[Vu de Paris]
Dans la dernière ligne droite de la campagne pour l’élection présidentielle d’avril prochain, les douze candidats ont dévoilé leur programme spécifique à l’Outre-mer. Conférences de presse, « Plan Outre-mer », simple fiche sur leur site internet ou encore « lettres aux territoires », leurs orientations sont désormais connues. L’enjeu de cette communication politique est autant de séduire les Ultramarins vivant en France que les quelque 1,5 million d’électeurs dans tout l’Outre-mer français.
« J’aime l’Outre-mer », « Les Outre-mer sont une richesse pour la France », « La plus longue frontière terrestre de la France est avec le Brésil », « La Guyane, c’est la France » : il y a d’abord les platitudes et les lieux communs que les douze candidats – à de rares exceptions – considèrent comme les éléments de langage indispensables à toute campagne électorale nationale en direction des départements, régions et territoires d’Outre-mer. Cette campagne pour l’élection présidentielle d’avril 2022 n’a pas échappé à la règle.
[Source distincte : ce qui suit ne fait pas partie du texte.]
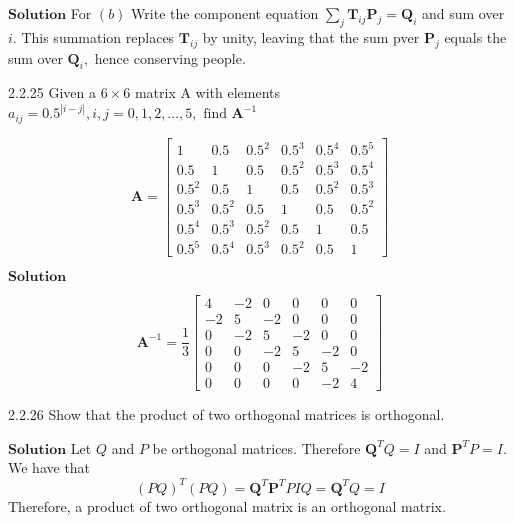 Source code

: \documentclass{article}
\begin{document}
\begin{flushleft}
$\boxed{\textbf{Solution}}$ For $(b)$ Write the component equation $\sum_{j} \mathbf{T}_{i j} \mathbf{P}_{j}=\mathbf{Q}_{i}$ and sum over $i.$ This summation replaces $\mathbf{T}_{i j}$ by unity, leaving that the sum pver $\mathbf{P}_{j}$ equals the sum over $\mathbf{Q}_{i},$ hence conserving people.



\begin{mybox}{2.2.25}
Given a $6 \times 6$ matrix A with elements $a_{i j}=0.5^{|i-j|}, i, j=0,1,2, \ldots, 5, \text { find } \mathbf{A}^{-1}$

$$\mathbf{A}=\begin{bmatrix}
1 & 0.5 & 0.5^2 & 0.5^3 & 0.5^4 & 0.5^5 \\ 
0.5 & 1 & 0.5 & 0.5^2 & 0.5^3 & 0.5^4 \\ 
0.5^2 & 0.5 & 1 & 0.5 & 0.5^2 & 0.5^3\\ 
0.5^3 & 0.5^2 & 0.5 & 1 & 0.5 & 0.5^2\\ 
0.5^4 & 0.5^3 & 0.5^2 & 0.5 & 1 & 0.5\\ 
0.5^5 & 0.5^4 & 0.5^3 & 0.5^2 & 0.5 & 1
\end{bmatrix}$$
\end{mybox}

$\boxed{\textbf{Solution}}$

$$\mathbf{A}^{-1}=\frac{1}{3}\begin{bmatrix}{4} & {-2} & {0} & {0} & {0} & {0} \\ {-2} & {5} & {-2} & {0} & {0} & {0} \\ {0} & {-2} & {5} & {-2} & {0} & {0} \\ {0} & {0} & {-2} & {5} & {-2} & {0} \\ {0} & {0} & {0} & {-2} & {5} & {-2} \\ {0} & {0} & {0} & {0} & {-2} & {4}\end{bmatrix}$$









\begin{mybox}{2.2.26}
Show that the product of two orthogonal matrices is orthogonal.
\end{mybox}



$\boxed{\textbf{Solution}}$ Let $Q$ and $P$ be orthogonal matrices. Therefore $\mathbf{Q}^{T} Q=I$ and $\mathbf{P}^{T} P=I .$
We have that
$$
(P Q)^{T}(P Q)=\mathbf{Q}^{T} \mathbf{P}^{T} P I Q=\mathbf{Q}^{T} Q=I
$$
Therefore, a product of two orthogonal matrix is an orthogonal matrix.














\end{flushleft}
\end{document}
Seul le candidat d’extrême-gauche Philippe Poutou s’est distingué en ne consacrant que quelques lignes à ces territoires français sur son site internet pour les qualifier de survivance du « nécolonialisme ». Dans le détail, le candidat du Nouveau Parti Anticapitaliste (NPA) écrit que son parti refuse « la politique française de maintien des colonies et de gestion coloniale des populations en Kanaky, aux Antilles, à la Réunion, en Corse. Nous défendons le droit des peuples à l’auto-détermination et sommes solidaires des luttes pour la défense de la culture et des langues locales ». Crédité de seulement 1% des intentions de vote dans la plupart des sondages nationaux, Philippe Poutou n’est pas représentatif du discours politique envers les citoyens ultramarins.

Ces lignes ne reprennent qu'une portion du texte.